Wednesday, July 15, 2009

July 15, 2009 - A Common Story

Last night, Claire and I, along with our daughter Ania and niece Elizabeth, went to a midnight premiere of the film, Harry Potter and the Half-Blood Prince. It did not disappoint.

We’ve been fans of the Harry Potter books for some time, and have eagerly awaited each film as it’s come out.

I was struck by how many people showed up at our local multiplex (they were showing the film on at least two of their screens, possibly more). It’s a remarkable thing how many people of all ages have come to know and love these stories: enough to fill cinemas across the country till half-past three in the morning – and on a workday, at that. Judging from the comments we overheard, a great many of our fellow Potter-o-philes are very familiar indeed with minute details of J.K. Rowling’s teenage-wizarding yarn.

It’s a great thing to have a common story.

I was led to wonder how many people, in these days of secularism, feel such a passionate connection with the biblical story? Once upon a time, novelists, playwrights, screenwriters and other creative types could assume their audience could easily recognize biblical allusions. For example, I’ve been listening to a recording of Steinbeck’s great novel, East of Eden, as I drive around in the car. The book’s loaded with biblical symbolism. Were Steinbeck writing today, would he bother to tie his story so closely to archetypal biblical tales like that of Cain and Abel? Would his readers care?
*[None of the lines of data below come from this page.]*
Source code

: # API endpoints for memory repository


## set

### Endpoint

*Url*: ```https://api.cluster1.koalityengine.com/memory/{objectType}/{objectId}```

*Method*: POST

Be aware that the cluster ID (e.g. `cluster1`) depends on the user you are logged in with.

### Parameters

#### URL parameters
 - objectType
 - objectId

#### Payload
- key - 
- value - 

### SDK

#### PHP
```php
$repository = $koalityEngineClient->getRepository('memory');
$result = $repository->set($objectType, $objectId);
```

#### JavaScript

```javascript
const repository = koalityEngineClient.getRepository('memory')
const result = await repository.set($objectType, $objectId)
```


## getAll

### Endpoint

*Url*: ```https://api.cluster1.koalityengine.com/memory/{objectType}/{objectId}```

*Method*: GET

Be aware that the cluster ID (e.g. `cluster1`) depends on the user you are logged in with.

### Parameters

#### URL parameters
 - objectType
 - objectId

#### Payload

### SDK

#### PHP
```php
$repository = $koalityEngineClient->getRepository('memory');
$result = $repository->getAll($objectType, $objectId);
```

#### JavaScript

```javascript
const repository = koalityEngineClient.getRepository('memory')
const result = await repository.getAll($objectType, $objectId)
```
The success of the Harry Potter oeuvre – and Tolkien’s Lord of the Rings before it – speaks to this secular culture’s hunger for a common story, a deeply moral tale grounded in religious sensibilities.

Every time I attend my monthly Leukemia and Lymphoma Society support group (and it’s been several months now since I’ve been there, due to schedule conflicts), I’m impressed by the power of the common story we cancer survivors share. The details, diagnoses and treatments may differ, but there’s a deep well of common experience. In a very real way, the story of my fellow group members is my story too.

Yes, it is a great thing to have a common story.